Secret Pop

Nov 12, 2003

Staving Off the Blues

I almost wished the rain had kept up. I would have put a log on the fire and been grateful to get in from out of the cold and wet. Instead, it's just another night. The roads don't smell that rainsoaked way. And I carried my umbrella for nothing. Just flash flood advisories and puddling up in the gutters. But no real excuse for feeling the grey and the cold in the deep parts of your person. I felt better in some ways today. Not quite as deteriorated from the crippling work schedule and the sleep deprivation and the continuing allergic epic. But not quite halycon. And also somehow paralyzed and unable to shake the desire to go somewhere far away and never come back.

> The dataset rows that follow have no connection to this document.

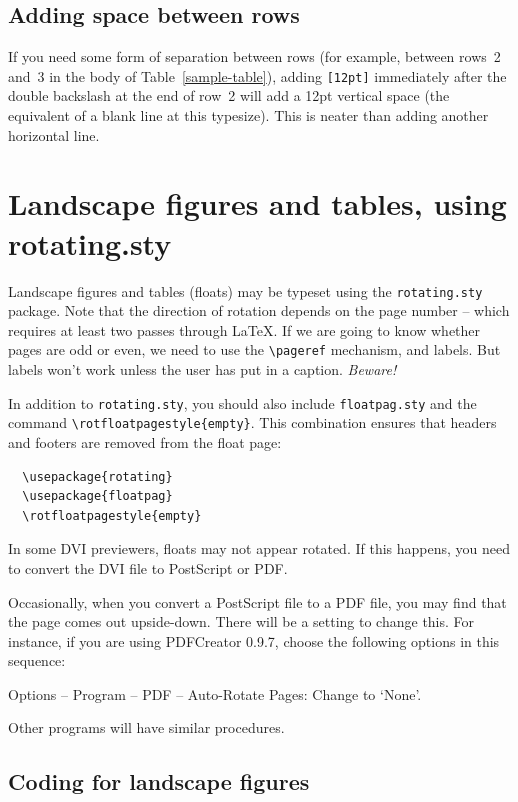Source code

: \subsection{Adding space between rows}
If you need some form of separation between rows (for example, between rows~2 and~3 in the body of Table~\ref{sample-table}), adding \verb"[12pt]" immediately after the double backslash at the end of row~2 will add a 12pt vertical space (the equivalent of a blank line at this typesize). This is neater than adding another horizontal line.


\section{Landscape figures and tables, using rotating.sty}

Landscape figures and tables (floats) may be typeset using the \verb"rotating.sty" package. Note that the direction of rotation depends on the page number -- which requires at least two passes through \LaTeX. If we are going to know whether pages are odd or even, we need to use the \verb"\pageref" mechanism, and labels. But labels won't work unless the user has put in a caption. \textit{Beware!}

In addition to \verb"rotating.sty", you should also include \verb"floatpag.sty" and the command \verb"\rotfloatpagestyle{empty}". This combination ensures that headers and footers are removed from the float page:
\begin{verbatim}
  \usepackage{rotating}
  \usepackage{floatpag}
  \rotfloatpagestyle{empty}
\end{verbatim}
In some DVI previewers, floats may not appear rotated. If this happens, you need to convert the DVI file to PostScript or PDF.

Occasionally, when you convert a PostScript file to a PDF file, you may find that the page comes out upside-down. There will be a setting to change this. For instance, if you are using PDFCreator 0.9.7, choose the following options in this sequence:
\begin{description}
  \item Options -- Program -- PDF -- Auto-Rotate Pages: Change to `None'.
\end{description}
Other programs will have similar procedures.

\subsection{Coding for landscape figures}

I sometimes liken the disquiet of the creative spirit to the prodding of demanding ghosts. Whispers that keep me from being happy with things. That keep me from ever being done. It's like the work keeps me from disappearing, and I'm afraid of it ever actually ending. I will always be the girl with the painting that was never finished. The poem with only one stanza completed. The manuscript with nothing but a title and a list of character names. There's a scene in Tampopo wherein the mother of this family is dying, and her husband is rushing home to be there because he knows there isn't much time. He sees her succumbing and he yells at her to get up and cook the dinner. So she mutely rises from her bed and begins to make fried rice. And once she has served her husband and children, she dies. It's like that. I'm just playing it so I've always got that one last meal to cook. And it's very likely that it would be fried rice.